:: DATA FOR THIS TASK

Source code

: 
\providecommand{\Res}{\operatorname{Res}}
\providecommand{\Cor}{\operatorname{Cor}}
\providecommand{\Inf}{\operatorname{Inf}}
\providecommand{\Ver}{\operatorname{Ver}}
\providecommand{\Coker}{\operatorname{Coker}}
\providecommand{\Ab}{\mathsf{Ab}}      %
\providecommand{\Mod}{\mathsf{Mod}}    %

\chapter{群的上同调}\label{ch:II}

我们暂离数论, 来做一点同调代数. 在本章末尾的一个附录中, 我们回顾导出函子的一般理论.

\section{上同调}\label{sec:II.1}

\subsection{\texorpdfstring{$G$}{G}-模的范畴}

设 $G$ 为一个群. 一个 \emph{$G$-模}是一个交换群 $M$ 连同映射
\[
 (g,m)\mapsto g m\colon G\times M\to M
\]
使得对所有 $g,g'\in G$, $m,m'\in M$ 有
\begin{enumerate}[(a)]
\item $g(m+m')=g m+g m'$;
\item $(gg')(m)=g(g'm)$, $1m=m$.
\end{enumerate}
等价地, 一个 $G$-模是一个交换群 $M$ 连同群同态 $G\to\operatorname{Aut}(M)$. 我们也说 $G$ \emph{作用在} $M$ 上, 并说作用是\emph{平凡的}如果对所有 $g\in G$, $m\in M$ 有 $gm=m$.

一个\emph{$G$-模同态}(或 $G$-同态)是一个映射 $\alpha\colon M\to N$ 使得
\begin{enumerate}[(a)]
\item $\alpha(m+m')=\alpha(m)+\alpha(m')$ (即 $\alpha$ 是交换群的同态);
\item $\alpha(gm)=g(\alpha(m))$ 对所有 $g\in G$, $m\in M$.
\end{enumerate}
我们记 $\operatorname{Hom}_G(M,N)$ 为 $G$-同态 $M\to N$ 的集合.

::::

*EXERCISE*. Your reply should hold every line from the data that contains "item", copied in full.

*SOLUTION BELOW*.
\item $g(m+m')=g m+g m'$;
\item $(gg')(m)=g(g'm)$, $1m=m$.
\item $\alpha(m+m')=\alpha(m)+\alpha(m')$ (即 $\alpha$ 是交换群的同态);
\item $\alpha(gm)=g(\alpha(m))$ 对所有 $g\in G$, $m\in M$.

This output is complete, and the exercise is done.